ABOUT THIS EXERCISE - Search the listing below for the word "receiver" and copy each line where it appears.
● ● ● ● ● ● ●
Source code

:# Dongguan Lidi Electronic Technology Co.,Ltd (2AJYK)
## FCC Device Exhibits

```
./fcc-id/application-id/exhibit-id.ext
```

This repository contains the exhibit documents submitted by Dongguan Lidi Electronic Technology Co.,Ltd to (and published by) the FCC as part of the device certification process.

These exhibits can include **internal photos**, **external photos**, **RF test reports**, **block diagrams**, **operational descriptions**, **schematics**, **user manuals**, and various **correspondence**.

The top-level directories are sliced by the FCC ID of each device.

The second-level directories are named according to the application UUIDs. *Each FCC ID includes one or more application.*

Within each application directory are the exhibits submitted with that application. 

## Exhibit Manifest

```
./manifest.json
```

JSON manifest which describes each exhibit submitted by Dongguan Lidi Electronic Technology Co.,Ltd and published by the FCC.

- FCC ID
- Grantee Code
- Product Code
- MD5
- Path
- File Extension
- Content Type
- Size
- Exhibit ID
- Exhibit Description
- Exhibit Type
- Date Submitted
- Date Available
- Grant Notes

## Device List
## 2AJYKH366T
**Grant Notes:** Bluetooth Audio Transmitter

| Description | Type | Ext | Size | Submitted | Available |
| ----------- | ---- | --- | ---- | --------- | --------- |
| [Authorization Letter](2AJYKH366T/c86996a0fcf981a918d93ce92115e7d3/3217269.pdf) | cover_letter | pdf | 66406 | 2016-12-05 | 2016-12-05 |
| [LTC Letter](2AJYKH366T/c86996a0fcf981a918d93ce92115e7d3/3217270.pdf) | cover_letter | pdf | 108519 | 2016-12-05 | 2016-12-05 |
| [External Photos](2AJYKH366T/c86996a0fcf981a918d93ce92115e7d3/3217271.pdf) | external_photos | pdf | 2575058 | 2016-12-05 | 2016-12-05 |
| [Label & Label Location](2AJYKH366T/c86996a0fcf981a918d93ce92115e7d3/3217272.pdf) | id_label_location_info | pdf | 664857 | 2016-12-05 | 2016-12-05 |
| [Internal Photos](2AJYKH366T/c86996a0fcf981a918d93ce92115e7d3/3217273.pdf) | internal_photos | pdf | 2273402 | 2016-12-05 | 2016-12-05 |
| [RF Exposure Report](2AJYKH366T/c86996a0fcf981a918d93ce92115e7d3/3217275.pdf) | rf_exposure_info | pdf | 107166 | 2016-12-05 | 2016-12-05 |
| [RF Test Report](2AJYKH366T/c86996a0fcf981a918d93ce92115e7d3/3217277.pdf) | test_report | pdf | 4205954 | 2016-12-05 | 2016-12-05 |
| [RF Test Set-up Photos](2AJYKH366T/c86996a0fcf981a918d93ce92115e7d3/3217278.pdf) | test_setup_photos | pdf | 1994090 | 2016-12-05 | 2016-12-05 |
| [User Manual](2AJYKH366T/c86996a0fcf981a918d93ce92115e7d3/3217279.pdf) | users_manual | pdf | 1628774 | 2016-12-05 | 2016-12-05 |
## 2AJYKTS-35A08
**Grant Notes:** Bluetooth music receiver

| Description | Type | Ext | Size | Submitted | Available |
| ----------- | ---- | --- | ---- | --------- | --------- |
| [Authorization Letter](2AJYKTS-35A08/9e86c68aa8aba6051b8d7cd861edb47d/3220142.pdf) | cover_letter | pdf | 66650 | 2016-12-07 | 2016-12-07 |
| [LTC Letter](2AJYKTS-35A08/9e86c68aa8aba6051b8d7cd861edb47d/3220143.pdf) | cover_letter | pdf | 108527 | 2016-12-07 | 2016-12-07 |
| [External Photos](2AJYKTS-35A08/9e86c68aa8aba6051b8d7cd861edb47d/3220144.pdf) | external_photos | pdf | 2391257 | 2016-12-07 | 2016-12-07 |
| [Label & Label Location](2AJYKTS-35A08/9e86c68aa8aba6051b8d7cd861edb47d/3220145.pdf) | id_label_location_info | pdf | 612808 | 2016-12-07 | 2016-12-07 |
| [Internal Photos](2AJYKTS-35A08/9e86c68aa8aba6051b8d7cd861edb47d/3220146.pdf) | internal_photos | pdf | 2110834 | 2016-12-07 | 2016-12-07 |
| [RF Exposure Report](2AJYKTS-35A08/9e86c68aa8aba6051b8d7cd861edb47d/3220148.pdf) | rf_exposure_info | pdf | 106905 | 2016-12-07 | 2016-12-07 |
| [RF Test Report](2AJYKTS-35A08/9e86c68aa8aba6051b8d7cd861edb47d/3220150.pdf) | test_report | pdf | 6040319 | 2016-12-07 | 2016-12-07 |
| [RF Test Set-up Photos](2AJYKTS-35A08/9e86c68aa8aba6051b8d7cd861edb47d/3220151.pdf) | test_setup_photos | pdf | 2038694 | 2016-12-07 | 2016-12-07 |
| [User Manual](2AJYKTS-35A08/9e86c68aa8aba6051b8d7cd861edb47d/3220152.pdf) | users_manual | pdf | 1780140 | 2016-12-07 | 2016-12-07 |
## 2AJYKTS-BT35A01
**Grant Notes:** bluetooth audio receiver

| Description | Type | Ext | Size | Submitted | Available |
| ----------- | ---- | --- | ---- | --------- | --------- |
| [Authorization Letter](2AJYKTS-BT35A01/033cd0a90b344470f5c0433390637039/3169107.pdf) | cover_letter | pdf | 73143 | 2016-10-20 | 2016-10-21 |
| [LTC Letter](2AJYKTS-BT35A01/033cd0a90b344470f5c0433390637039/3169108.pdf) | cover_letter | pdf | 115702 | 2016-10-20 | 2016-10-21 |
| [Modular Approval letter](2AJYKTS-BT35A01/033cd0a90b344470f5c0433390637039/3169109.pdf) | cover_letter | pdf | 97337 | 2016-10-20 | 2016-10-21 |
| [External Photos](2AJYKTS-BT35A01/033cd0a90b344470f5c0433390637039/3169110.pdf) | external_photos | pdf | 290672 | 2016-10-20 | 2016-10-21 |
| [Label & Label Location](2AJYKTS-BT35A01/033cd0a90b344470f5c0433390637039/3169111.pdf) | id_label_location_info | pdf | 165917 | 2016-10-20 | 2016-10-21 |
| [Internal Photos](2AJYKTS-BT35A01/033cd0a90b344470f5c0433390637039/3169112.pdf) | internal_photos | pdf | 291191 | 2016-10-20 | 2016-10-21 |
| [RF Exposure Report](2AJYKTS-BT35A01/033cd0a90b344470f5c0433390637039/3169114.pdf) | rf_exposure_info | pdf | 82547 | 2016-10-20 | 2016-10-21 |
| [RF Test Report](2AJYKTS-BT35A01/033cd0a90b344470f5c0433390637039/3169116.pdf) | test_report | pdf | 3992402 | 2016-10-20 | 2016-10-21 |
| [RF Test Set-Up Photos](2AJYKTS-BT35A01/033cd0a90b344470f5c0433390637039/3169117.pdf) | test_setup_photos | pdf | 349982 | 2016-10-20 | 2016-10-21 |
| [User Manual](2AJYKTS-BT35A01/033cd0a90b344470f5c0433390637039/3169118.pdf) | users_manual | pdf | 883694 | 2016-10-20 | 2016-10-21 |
● ● ● ● ● ● ●
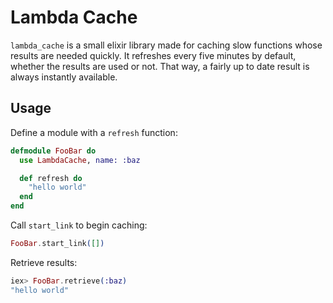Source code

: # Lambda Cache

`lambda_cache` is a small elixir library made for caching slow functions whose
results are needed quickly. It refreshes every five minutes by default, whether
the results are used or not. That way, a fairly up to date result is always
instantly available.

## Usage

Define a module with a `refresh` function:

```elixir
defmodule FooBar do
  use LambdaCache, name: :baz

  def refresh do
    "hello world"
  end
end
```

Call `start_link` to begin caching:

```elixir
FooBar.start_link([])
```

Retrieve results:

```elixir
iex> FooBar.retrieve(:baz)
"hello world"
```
● ● ● ● ● ● ●
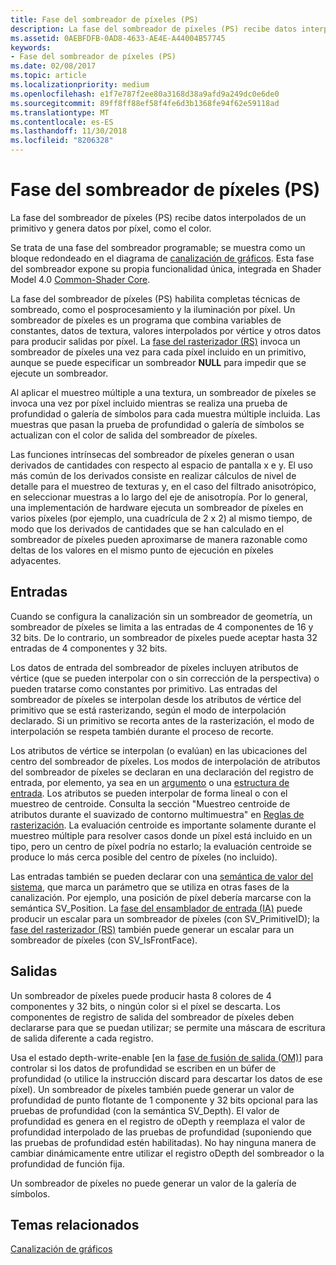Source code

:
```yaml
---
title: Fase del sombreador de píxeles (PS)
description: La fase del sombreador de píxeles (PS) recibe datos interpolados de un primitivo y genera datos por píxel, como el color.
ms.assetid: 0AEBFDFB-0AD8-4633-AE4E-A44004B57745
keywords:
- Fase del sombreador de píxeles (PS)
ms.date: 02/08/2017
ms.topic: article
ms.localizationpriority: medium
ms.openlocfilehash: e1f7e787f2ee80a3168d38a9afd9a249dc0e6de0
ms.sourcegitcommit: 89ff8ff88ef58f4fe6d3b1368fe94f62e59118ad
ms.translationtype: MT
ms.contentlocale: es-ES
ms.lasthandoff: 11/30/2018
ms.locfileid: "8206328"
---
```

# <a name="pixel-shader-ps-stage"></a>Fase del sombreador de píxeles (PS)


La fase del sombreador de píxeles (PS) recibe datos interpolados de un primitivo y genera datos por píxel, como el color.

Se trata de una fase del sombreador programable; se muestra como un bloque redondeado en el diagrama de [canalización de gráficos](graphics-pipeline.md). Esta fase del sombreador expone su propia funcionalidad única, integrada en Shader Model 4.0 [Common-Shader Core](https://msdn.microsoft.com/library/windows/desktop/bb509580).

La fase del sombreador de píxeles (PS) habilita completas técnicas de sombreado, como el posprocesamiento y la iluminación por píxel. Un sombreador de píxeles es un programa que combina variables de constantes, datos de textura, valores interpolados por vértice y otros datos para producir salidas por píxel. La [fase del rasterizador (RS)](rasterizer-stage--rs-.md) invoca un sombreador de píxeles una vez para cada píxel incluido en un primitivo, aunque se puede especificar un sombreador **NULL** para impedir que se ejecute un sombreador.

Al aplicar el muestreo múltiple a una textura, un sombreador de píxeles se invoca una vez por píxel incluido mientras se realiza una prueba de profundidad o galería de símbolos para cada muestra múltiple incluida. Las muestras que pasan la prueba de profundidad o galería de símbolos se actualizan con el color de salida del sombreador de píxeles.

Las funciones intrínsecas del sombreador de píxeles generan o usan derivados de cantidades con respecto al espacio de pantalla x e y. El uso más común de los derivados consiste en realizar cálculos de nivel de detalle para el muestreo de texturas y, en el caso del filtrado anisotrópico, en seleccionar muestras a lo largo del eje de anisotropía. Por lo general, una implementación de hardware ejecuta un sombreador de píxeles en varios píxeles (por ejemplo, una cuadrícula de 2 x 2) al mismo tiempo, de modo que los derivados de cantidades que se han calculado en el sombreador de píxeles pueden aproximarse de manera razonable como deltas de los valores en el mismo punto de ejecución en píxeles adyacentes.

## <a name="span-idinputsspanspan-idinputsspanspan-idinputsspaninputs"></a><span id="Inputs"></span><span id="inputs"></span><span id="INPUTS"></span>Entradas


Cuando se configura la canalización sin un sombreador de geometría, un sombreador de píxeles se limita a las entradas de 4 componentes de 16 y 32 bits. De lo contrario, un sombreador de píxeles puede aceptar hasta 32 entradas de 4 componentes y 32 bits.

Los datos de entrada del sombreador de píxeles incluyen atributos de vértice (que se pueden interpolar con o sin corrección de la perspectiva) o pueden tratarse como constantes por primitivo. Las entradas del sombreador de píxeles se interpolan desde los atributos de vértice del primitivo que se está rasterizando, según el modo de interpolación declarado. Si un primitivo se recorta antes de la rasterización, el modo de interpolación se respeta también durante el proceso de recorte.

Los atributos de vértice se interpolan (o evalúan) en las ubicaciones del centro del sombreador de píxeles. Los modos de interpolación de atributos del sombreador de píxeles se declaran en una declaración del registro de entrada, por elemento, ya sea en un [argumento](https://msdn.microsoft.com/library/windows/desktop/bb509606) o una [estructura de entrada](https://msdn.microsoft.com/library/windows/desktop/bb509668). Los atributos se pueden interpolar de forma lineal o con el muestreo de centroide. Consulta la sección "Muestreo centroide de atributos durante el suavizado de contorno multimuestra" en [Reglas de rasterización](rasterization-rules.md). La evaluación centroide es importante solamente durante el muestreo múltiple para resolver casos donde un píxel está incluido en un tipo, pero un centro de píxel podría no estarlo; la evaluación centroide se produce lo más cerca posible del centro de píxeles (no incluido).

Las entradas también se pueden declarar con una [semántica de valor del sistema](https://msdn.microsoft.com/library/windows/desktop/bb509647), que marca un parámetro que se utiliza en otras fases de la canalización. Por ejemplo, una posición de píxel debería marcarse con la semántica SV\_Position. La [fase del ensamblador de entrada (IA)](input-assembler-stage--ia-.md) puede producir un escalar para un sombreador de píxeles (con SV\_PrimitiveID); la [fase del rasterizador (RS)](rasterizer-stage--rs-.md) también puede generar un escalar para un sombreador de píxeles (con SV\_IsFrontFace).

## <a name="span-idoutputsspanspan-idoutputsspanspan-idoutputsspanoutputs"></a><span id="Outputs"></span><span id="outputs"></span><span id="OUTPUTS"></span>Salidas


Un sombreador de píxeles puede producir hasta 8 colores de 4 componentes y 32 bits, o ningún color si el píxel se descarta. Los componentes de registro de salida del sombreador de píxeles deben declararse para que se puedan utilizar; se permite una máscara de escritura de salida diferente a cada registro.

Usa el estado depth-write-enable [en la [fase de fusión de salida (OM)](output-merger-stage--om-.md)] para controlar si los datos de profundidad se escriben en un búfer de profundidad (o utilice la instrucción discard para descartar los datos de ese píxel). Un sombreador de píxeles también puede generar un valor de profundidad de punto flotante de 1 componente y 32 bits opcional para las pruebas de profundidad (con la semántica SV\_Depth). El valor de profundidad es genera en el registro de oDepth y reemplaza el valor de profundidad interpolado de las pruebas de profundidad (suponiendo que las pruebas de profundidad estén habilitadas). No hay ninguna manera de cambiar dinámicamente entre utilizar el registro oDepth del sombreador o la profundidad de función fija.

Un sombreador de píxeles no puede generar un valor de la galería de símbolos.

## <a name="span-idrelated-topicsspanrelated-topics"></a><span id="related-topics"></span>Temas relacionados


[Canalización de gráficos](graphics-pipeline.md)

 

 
● ● ● ● ● ● ●
COMPLETED EXERCISE -
**Grant Notes:** Bluetooth music receiver
**Grant Notes:** bluetooth audio receiver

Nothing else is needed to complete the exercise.